Just as with PXE, adjust ipa-inspection-callback-url to match your deployment and add any required IPA options. You also need to fix {IP}:8080 to match the iPXE server you configured previously.

The DHCP configuration is much more complex. Since most hardware does not have an up-to-date iPXE firmware, you need to bootstrap it from TFTP. The dnsmasq configuration may look roughly like this:

port=0
interface={INTERFACE}
bind-interfaces
dhcp-range={DHCP IP RANGE, e.g. 192.168.0.50,192.168.0.150}
enable-tftp
tftp-root=/tftpboot
dhcp-sequential-ip
dhcp-match=ipxe,175
dhcp-match=set:efi,option:client-arch,7
dhcp-match=set:efi,option:client-arch,9
dhcp-match=set:efi,option:client-arch,11
# dhcpv6.option: Client System Architecture Type (61)
dhcp-match=set:efi6,option6:61,0007
dhcp-match=set:efi6,option6:61,0009
dhcp-match=set:efi6,option6:61,0011
dhcp-userclass=set:ipxe6,iPXE
# Client is already running iPXE; move to next stage of chainloading
dhcp-boot=tag:ipxe,http://{IP}:8080/inspection.ipxe
# Client is PXE booting over EFI without iPXE ROM,
# send EFI version of iPXE chainloader
dhcp-boot=tag:efi,tag:!ipxe,ipxe.efi
dhcp-option=tag:efi6,tag:!ipxe6,option6:bootfile-url,tftp://{IP}/ipxe.efi
# Client is running PXE over BIOS; send BIOS version of iPXE chainloader
dhcp-boot=undionly.kpxe,localhost.localdomain,{IP}

Note

It’s not trivial to write such a configuration from scratch. In addition to this document, you may take some inspiration from Bifrost and Metal3.

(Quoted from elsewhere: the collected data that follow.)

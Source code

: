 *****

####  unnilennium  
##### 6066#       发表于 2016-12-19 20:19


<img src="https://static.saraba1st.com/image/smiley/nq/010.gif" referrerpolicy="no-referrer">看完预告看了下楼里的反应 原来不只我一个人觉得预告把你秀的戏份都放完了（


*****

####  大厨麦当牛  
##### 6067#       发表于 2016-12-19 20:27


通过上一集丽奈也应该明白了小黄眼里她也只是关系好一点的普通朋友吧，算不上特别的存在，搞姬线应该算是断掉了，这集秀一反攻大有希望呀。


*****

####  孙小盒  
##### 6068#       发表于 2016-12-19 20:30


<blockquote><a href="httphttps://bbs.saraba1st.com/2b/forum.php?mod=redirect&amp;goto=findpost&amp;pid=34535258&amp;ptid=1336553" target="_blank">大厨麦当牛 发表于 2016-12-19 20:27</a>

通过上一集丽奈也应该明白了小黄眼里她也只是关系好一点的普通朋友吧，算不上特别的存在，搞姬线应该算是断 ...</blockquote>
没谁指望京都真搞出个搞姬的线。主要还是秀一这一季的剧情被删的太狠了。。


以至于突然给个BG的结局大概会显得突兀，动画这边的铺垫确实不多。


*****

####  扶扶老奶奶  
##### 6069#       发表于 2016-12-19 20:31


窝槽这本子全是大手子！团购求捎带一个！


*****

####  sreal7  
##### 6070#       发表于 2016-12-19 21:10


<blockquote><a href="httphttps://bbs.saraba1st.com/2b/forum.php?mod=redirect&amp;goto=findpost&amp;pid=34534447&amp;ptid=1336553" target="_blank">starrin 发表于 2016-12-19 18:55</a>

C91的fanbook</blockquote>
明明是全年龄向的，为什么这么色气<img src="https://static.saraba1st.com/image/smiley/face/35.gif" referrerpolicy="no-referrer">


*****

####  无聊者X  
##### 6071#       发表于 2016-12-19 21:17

Finally, put ironic-python-agent.kernel and ironic-python-agent.initramfs to /httpboot.

HTTPBoot

HTTPBoot interfaces in Ironic are built upon the underlying network boot substrate. This means much of the configuration in the [pxe] and [deploy] impacts the use of HTTPBoot, except when Ironic is setting DHCP parameters, it populates a HTTP(S) URL to the DHCP server, which is then transmitted to the client attempting to Network Boot. In large part, this is because HTTPBoot is an evolution of PXE Boot technique and technology.

This means a TFTP server is not required, but the HTTP server is required as if you are utilizing iPXE. This is largely because iPXE has traditionally been leveraged by Operators to limit the TFTP packets being transmitted via UDP across a network.

One aspect to keep in mind, is HTTPBoot is relatively new when compared to PXE boot, and not all bootloaders may support HTTPBoot, as the underlying UEFI standard upon which it was largely based, UEFI v2.5, was published in 2015.

Ironic contains two distinct flavors of HTTPBoot, largely based upon what configuration defaults are used in terms of boot loader, templates, and overall mechanism style.

  • http is the boot interface based upon the pxe boot interface. This is the interface you would want to use if you had, for example, a signed GRUB2 bootloader chain to utilize. In this case it is up to the boot loader to understand how to extract and run with the URL, and then retrieves any additional configuration loader files and configuration templates created on disk.

  • http-ipxe is the boot interface based upon the ipxe boot interface. This interface signals to the client to utilize the configured iPXE loader binary over HTTP, and then the boot sequence proceeds with the pattern and capabilities of iPXE.

To enable the boot interfaces, you will need to add them to your DEFAULT.enabled_boot_interfaces configuration entry.